## INSTRUCTIONS TO FOLLOW:
In the listing below, print exactly the lines between the line holding "- Step: 0.05" and the line holding "- Use Case: Remove", inclusive, and no more.

## SUPPLIED MATERIAL:
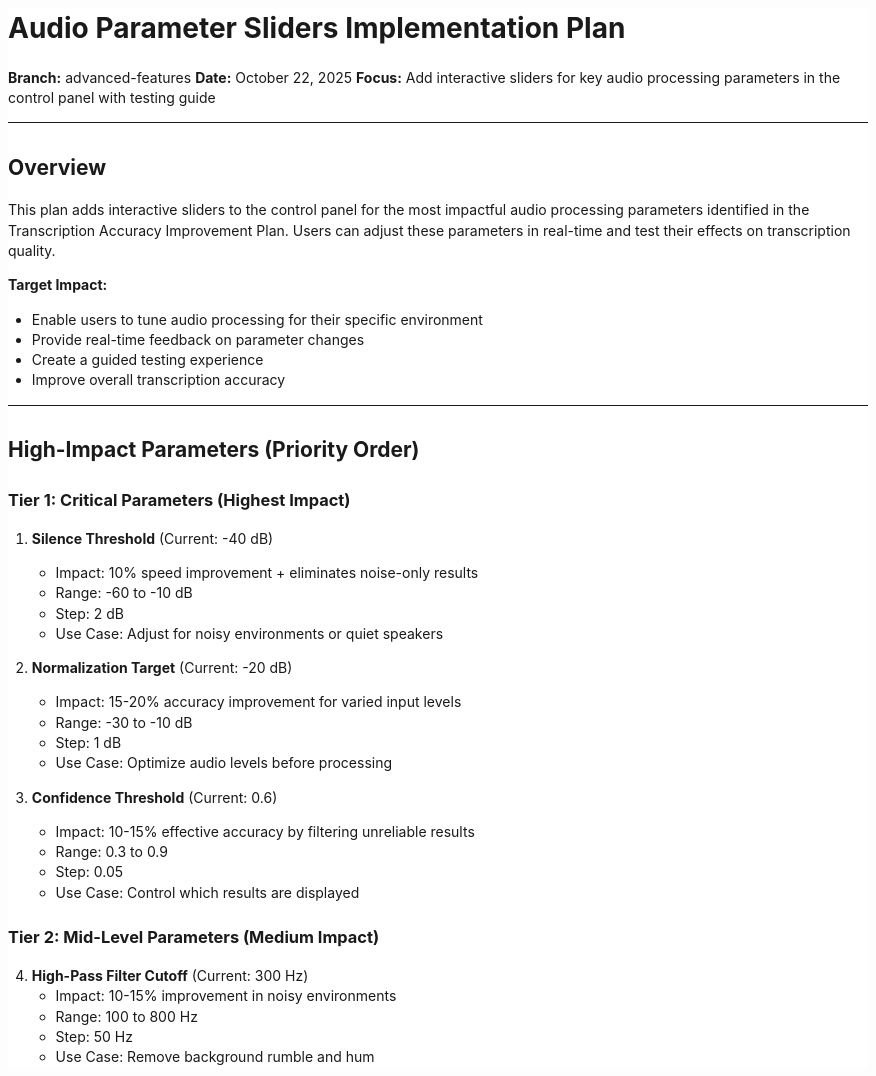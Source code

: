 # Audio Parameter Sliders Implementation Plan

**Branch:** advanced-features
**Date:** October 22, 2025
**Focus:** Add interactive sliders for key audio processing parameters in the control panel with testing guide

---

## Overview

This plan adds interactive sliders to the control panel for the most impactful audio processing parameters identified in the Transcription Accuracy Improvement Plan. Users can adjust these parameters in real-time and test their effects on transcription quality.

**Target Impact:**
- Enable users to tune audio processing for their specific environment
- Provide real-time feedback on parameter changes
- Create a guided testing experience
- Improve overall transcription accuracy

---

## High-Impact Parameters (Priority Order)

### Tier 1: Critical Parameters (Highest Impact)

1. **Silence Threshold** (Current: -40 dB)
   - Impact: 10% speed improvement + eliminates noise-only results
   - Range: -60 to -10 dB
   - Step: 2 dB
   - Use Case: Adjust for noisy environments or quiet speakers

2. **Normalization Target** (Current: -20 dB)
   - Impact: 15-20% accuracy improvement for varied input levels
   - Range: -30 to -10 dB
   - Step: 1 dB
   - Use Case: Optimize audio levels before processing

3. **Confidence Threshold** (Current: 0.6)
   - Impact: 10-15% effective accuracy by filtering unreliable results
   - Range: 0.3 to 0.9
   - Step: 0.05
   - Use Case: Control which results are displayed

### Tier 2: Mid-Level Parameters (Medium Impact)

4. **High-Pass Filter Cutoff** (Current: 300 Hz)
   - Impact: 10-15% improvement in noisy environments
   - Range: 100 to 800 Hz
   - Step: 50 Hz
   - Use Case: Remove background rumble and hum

...

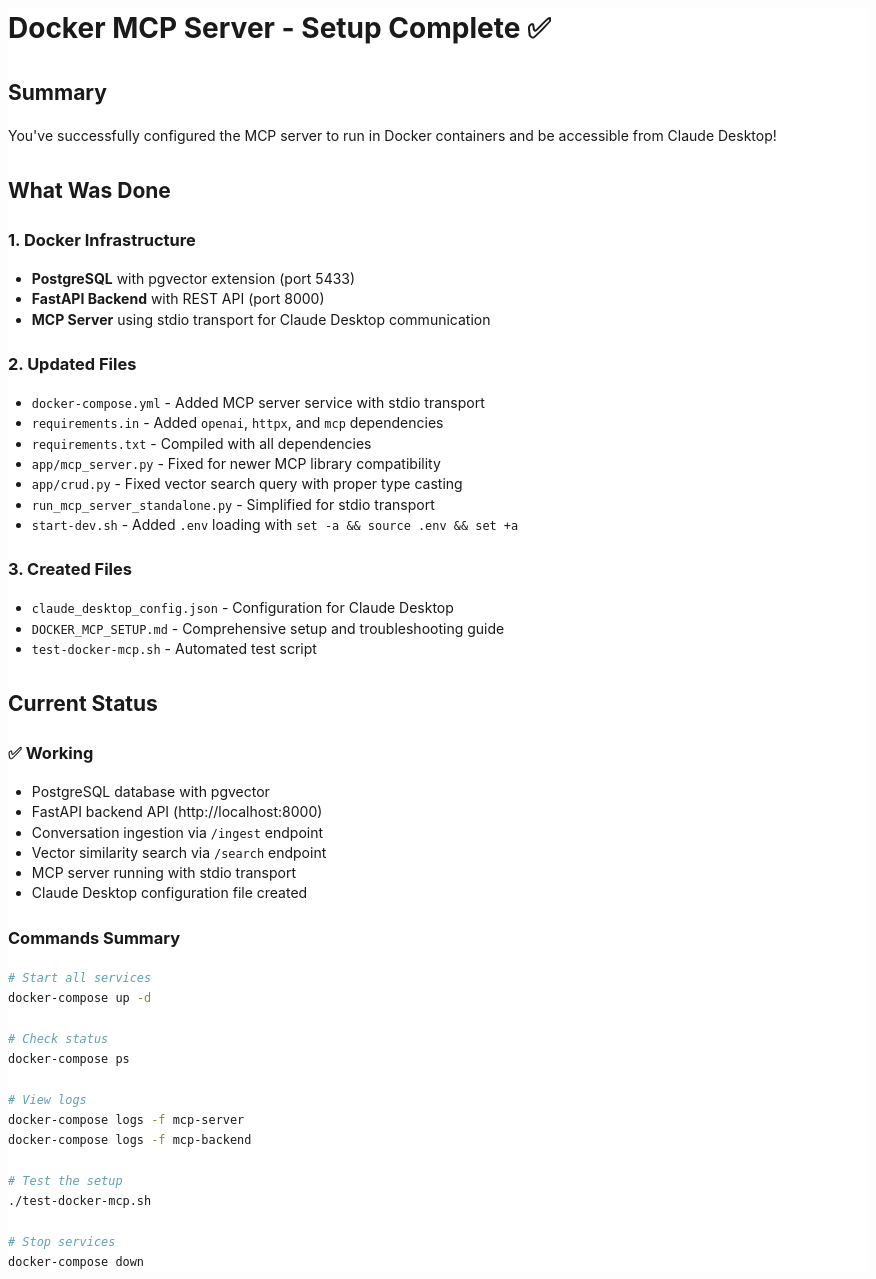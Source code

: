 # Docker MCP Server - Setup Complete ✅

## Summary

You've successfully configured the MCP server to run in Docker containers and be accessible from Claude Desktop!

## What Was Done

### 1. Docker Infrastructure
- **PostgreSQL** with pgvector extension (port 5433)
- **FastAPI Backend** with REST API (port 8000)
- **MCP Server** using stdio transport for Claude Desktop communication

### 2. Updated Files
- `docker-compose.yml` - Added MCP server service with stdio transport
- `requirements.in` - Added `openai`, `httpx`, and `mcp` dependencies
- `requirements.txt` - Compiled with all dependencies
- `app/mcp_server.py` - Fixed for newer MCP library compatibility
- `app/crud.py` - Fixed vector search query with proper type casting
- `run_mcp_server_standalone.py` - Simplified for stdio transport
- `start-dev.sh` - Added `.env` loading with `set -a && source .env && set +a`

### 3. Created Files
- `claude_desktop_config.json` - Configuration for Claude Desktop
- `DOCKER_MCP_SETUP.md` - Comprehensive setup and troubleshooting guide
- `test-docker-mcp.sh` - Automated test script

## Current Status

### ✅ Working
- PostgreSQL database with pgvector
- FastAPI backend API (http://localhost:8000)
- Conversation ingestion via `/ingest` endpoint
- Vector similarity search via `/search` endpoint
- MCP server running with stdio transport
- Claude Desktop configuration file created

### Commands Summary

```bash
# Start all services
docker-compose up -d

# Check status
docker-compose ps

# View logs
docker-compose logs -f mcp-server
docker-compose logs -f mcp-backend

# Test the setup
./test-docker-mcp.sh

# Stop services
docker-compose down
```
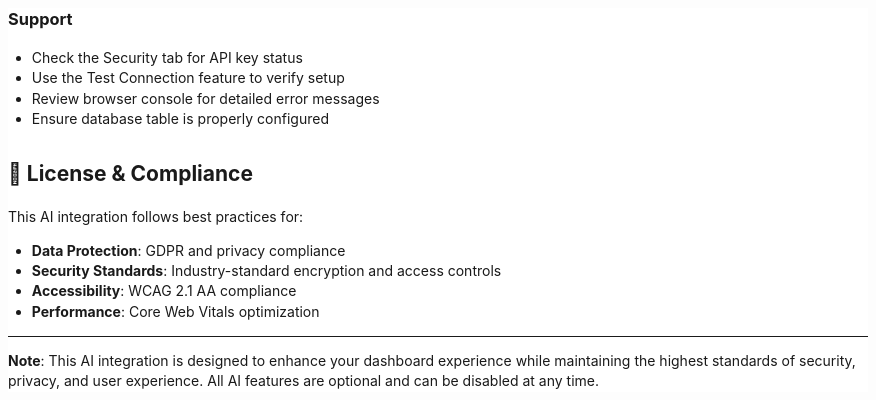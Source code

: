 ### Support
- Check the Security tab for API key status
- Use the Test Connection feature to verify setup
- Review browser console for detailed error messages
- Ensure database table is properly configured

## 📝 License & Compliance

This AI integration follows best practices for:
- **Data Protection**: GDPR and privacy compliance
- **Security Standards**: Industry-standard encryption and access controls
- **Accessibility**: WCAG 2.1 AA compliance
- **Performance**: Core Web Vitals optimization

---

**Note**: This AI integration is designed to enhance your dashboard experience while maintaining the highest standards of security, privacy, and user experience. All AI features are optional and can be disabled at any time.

## ANSWER SPACE:
   - Step: 0.05
   - Use Case: Control which results are displayed

### Tier 2: Mid-Level Parameters (Medium Impact)

4. **High-Pass Filter Cutoff** (Current: 300 Hz)
   - Impact: 10-15% improvement in noisy environments
   - Range: 100 to 800 Hz
   - Step: 50 Hz
   - Use Case: Remove background rumble and hum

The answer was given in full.